Oct 16 10:28:07 savage-file puppetd[11739]: (//Node[savage-file.livetimenet.com]/nfs_moose_client/Mount[/mnt/moose_home]/ensure) change from present to mounted failed: Execution of '/bin/mount -o rw,async /mnt/moose_home' returned 32:
This has been going on for awhile (certainly back several versions of puppet) and I’ve tried some ideas with restarting it, and letting puppet do the original mount instead of the OS mounting it directly.
Related issues
History
Updated by Markus Roberts over 2 years ago
- Status changed from Unreviewed to Needs More Information
Which man page are you seeing that on? AFAIK, 32 means “mount failure” not “already mounted” — it’s an error, not a synonym for success.
Updated by Jonathan Stanton over 2 years ago
I can’t find the man page where I saw the 32 return value meaning “already mounted” but I can duplicate how the mount command line program does know the difference between a failed mount because it’s already mounted and a failed mount for other reasons (permisssions, no portmap, etc). See the following commands I ran on the same machine as before when trying the same mount command that puppet does (copied from the puppet log)
root@savage-file:/var/log# /bin/mount -o rw,async /mnt/moose_home mount.nfs: /mnt/moose_home is already mounted or busy root@savage-file:/var/log# echo $? 32
So mount.nfs is actually getting an EBUSY errno (from the mount syscall) not a EPERM or EINVAL. So it prints the error that it is already mounted, but also has a return value of 32.
Now if I try the exact same mount but give the “remount” option so it tries to remount an existing mount I get success:
root@savage-file:/var/log# /bin/mount -o remount,rw,async /mnt/moose_home root@savage-file:/var/log# echo $? 0
which would indicate success to Puppet and allow it to mark the nfs partition as in mounted state.

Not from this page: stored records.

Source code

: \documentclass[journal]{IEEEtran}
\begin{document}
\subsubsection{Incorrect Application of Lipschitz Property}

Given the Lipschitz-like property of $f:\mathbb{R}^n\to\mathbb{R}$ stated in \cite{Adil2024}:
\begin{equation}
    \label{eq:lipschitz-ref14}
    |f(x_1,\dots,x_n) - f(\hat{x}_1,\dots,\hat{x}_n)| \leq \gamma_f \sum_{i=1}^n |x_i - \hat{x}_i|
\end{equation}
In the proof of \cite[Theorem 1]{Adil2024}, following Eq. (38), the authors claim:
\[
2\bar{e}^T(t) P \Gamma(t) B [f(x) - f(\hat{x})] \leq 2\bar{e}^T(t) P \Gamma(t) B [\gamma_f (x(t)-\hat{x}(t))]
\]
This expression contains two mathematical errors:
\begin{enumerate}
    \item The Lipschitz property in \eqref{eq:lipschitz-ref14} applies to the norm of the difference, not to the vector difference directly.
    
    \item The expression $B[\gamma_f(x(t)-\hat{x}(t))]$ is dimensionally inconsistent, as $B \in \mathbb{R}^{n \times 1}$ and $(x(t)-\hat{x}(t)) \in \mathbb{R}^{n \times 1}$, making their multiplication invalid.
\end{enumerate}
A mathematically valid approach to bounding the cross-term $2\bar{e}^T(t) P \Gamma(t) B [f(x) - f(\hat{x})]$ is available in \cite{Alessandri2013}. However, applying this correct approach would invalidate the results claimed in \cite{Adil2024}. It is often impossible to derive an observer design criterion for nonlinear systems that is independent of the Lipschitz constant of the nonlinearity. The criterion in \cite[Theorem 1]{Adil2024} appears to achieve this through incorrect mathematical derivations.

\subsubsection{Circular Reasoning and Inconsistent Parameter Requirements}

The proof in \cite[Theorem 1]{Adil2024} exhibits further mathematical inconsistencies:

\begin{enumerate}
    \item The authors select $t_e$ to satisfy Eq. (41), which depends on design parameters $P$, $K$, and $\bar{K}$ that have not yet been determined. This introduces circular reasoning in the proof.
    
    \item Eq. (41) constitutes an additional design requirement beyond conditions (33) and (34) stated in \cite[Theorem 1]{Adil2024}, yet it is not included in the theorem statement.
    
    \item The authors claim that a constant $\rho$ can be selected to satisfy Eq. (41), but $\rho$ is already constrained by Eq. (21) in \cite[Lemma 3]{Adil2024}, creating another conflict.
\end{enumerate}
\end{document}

Maybe the linux/mount provider in puppet needs to either check if the partition is already mounted (and then stop trying to mount it) or it should try with the “remount” option first and if that fails (as it is documented in the mount man page to fail with EINVAL if it is attempted on a source that is not already mounted) then it will mount it without the remount option.
Updated by Markus Roberts over 2 years ago
- Status changed from Needs More Information to Investigating
Updated by Ricky Zhou about 2 years ago
Hi, I looked through the code a bit, and it seems that puppet does try to check if the filesystem is mounted first.
I’ve been getting this with 0.25.1 as well, and I think it could be related to SELinux preventing puppet from checking if the filesystem is mounted (I have gotten AVC denials about puppet attempting to redirect output from mount into a temporary file).
Jonathan, do you have SELinux enabled, and can you check if this still happens with it disabled?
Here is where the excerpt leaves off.